Felicia is something of a maverick. Although of high-born status, unlike her female peers, she has no interest in pursuing a suitable mate and becoming, effectively, the manager of a household. She wants to be a scientist, and do something to improve the lot of humanity.
Introduced to Felicia, Victor finds the young woman refreshingly different. Felicia, for her part, is well aware that a relationship with the Emperor may well mean the end of her ambition to be a scientist. The story evolves as Felicia learns more about Victor, while at the same time growing to a greater understanding of how she might fit into his life as Empress, without giving up her own goals.
The juxtapostion between the essentially solitary role of a scientist and the glaringly public life of the Emperor’s fiancee is taxing. Felicia constantly struggles with her ambitions and her feelings for Victor. Increasingly, her position in Victor’s life attracts envy, duplicity and hate, emotions Felicia must learn to deal with.

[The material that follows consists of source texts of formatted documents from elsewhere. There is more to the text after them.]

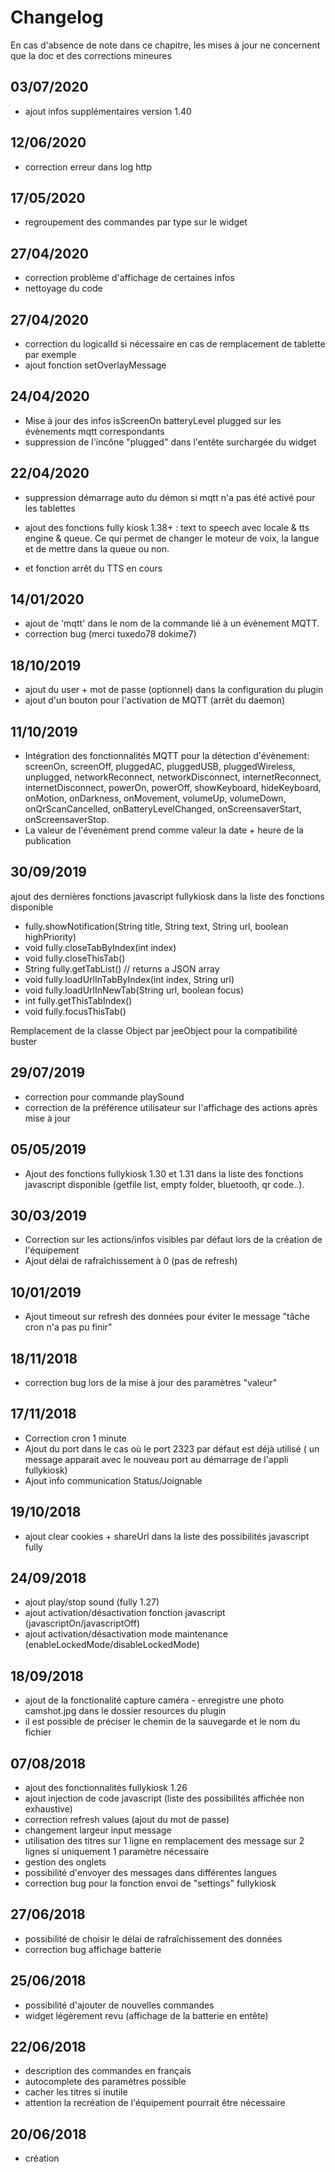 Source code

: # Changelog

En cas d'absence de note dans ce chapitre, les mises à jour ne concernent que la doc et des corrections mineures

## 03/07/2020
- ajout infos supplémentaires version 1.40

## 12/06/2020
- correction erreur dans log http

## 17/05/2020
- regroupement des commandes par type sur le widget

## 27/04/2020
- correction problème d'affichage de certaines infos
- nettoyage du code

## 27/04/2020
- correction du logicalId si nécessaire en cas de remplacement de tablette par exemple
- ajout fonction setOverlayMessage

## 24/04/2020
- Mise à jour des infos isScreenOn batteryLevel plugged sur les évènements mqtt correspondants
- suppression de l'incône "plugged" dans l'entête surchargée du widget

## 22/04/2020
- suppression démarrage auto du démon si mqtt n'a pas été activé pour les tablettes
- ajout des fonctions fully kiosk 1.38+ : text to speech avec locale & tts engine & queue. Ce qui permet de changer le moteur de voix, la langue et de mettre dans la queue ou non.

- et fonction arrêt du TTS en cours

## 14/01/2020
- ajout de 'mqtt' dans le nom de la commande lié à un évènement MQTT.
- correction bug (merci tuxedo78 dokime7)

## 18/10/2019
- ajout du user + mot de passe (optionnel) dans la configuration du plugin
- ajout d'un bouton pour l'activation de MQTT (arrêt du daemon)

## 11/10/2019
- Intégration des fonctionnalités MQTT pour la détection d'évènement:
screenOn, screenOff, pluggedAC, pluggedUSB, pluggedWireless, unplugged, networkReconnect, networkDisconnect, internetReconnect, internetDisconnect, powerOn, powerOff, showKeyboard, hideKeyboard, onMotion, onDarkness, onMovement, volumeUp, volumeDown, onQrScanCancelled, onBatteryLevelChanged, onScreensaverStart, onScreensaverStop.
- La valeur de l'évenèment prend comme valeur la date + heure de la publication

## 30/09/2019
ajout des dernières fonctions javascript fullykiosk dans la liste des fonctions disponible
- fully.showNotification(String title, String text, String url, boolean highPriority)
- void fully.closeTabByIndex(int index)
- void fully.closeThisTab()
- String fully.getTabList() // returns a JSON array
- void fully.loadUrlInTabByIndex(int index, String url)
- void fully.loadUrlInNewTab(String url, boolean focus)
- int fully.getThisTabIndex()
- void fully.focusThisTab()

Remplacement de la classe Object par jeeObject pour la compatibilité buster

## 29/07/2019
- correction pour commande playSound
- correction de la préférence utilisateur sur l'affichage des actions après mise à jour

## 05/05/2019
- Ajout des fonctions fullykiosk 1.30 et 1.31 dans la liste des fonctions javascript disponible (getfile list, empty folder, bluetooth, qr code..).

## 30/03/2019
- Correction sur les actions/infos visibles par défaut lors de la création de l'équipement
- Ajout délai de rafraîchissement à 0 (pas de refresh)

## 10/01/2019
- Ajout timeout sur refresh des données pour éviter le message "tâche cron n'a pas pu finir"

## 18/11/2018
- correction bug lors de la mise à jour des paramètres "valeur"

## 17/11/2018
- Correction cron 1 minute
- Ajout du port dans le cas où le port 2323 par défaut est déjà utilisé ( un message apparait avec le nouveau port au démarrage de l'appli fullykiosk)
- Ajout info communication Status/Joignable

## 19/10/2018
- ajout clear cookies + shareUrl dans la liste des possibilités javascript fully

## 24/09/2018
- ajout play/stop sound (fully 1.27)
- ajout activation/désactivation fonction javascript (javascriptOn/javascriptOff)
- ajout activation/désactivation mode maintenance (enableLockedMode/disableLockedMode)

## 18/09/2018
- ajout de la fonctionalité capture caméra - enregistre une photo camshot.jpg dans le dossier resources du plugin
- il est possible de préciser le chemin de la sauvegarde et le nom du fichier

## 07/08/2018
- ajout des fonctionnalités fullykiosk 1.26
- ajout injection de code javascript (liste des possibilités affichée non exhaustive)
- correction refresh values (ajout du mot de passe)
- changement largeur input message
- utilisation des titres sur 1 ligne en remplacement des message sur 2 lignes si uniquement 1 paramètre nécessaire
- gestion des onglets
- possibilité d'envoyer des messages dans différentes langues
- correction bug pour la fonction envoi de "settings" fullykiosk

## 27/06/2018
- possibilité de choisir le délai de rafraîchissement des données
- correction bug affichage batterie

## 25/06/2018
- possibilité d'ajouter de nouvelles commandes
- widget légèrement revu (affichage de la batterie en entête)

## 22/06/2018
- description des commandes en français
- autocomplete des paramètres possible
- cacher les titres si inutile
- attention la recréation de l'équipement pourrait être nécessaire


## 20/06/2018
- création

The characterisation is excellent. I liked Victor and Felicia, and wanted their relationship to work, despite the trials. It was nice to see that neither was perfect, tripping and falling and making mistakes. The subsidiary cast – quite a few – were sufficiently fleshed out, with plenty of jealousy, back-biting, and plotting, as well as support from friends and family. Both main characters develop and grow, and the ending is as satisfying as one expects from a romance.

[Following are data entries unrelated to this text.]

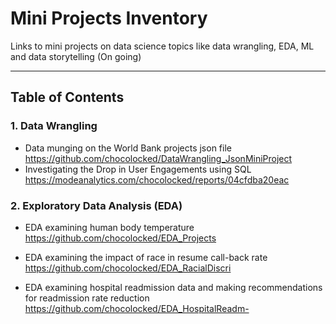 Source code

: # Mini Projects Inventory
Links to mini projects on data science topics like data wrangling, EDA, ML and data storytelling (On going)
***
## Table of Contents 

### 1. Data Wrangling
* Data munging on the World Bank projects json file <https://github.com/chocolocked/DataWrangling_JsonMiniProject>
* Investigating the Drop in User Engagements using SQL <https://modeanalytics.com/chocolocked/reports/04cfdba20eac>

### 2. Exploratory Data Analysis (EDA)
* EDA examining human body temperature <https://github.com/chocolocked/EDA_Projects>

* EDA examining the impact of race in resume call-back rate <https://github.com/chocolocked/EDA_RacialDiscri>

* EDA examining hospital readmission data and making recommendations for readmission rate reduction <https://github.com/chocolocked/EDA_HospitalReadm->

I found the world building to be an interesting mixture of high tech, low tech and no tech, ranging from space travel via wormholes, to computer systems which seem to be no better than we have at present, through to hand-written letters on exquisite paper. But then, the feel of the society smacks of Georgian Britain, with high-born ladies vying for eligible men of rank. Indeed, the author’s writing style is more reminiscent of an earlier time. There’s a formality about it. For instance, Lady Brighton, who runs the hostel for young ladies where we first meet Felicia, is frequently referred to as ‘the good lady’, and the author tends to use the word ‘for’ instead of ‘because’ or ‘since’, a rather old fashioned construction. Although we’re in (mainly) Felicia’s head, often the narrator steps in to explain something, or to summarise a discussion, telling instead of showing. That said, there’s plenty of exquisite detail to bring the scene to life. I particularly liked the descriptions of Felicia’s gowns, which she wears to various court functions. She has no interest in fashion, so Victor commissions the dresses for her, sometimes to make a point to an audience, sometimes to make a point to her. The security arrangements surrounding an Emperor and his court are detailed and totally convincing. Privacy is hard to come by in that world.
There are a number of low-key sex scenes in the book, nothing much more than suggestion. However, the author has included a short story at the end, something she calls an Easter egg. It’s fun – but it’s hot. You have been warned.
I thoroughly enjoyed the book. It’s leisurely reading, not a full-on, action-packed space opera. But it’s a book I kept going back to, and something with sufficient depth to make me think I might well read it again. If you like series, then after you’ve finished this one, there are eight other books as Victor and Felicia’s family grows and matures.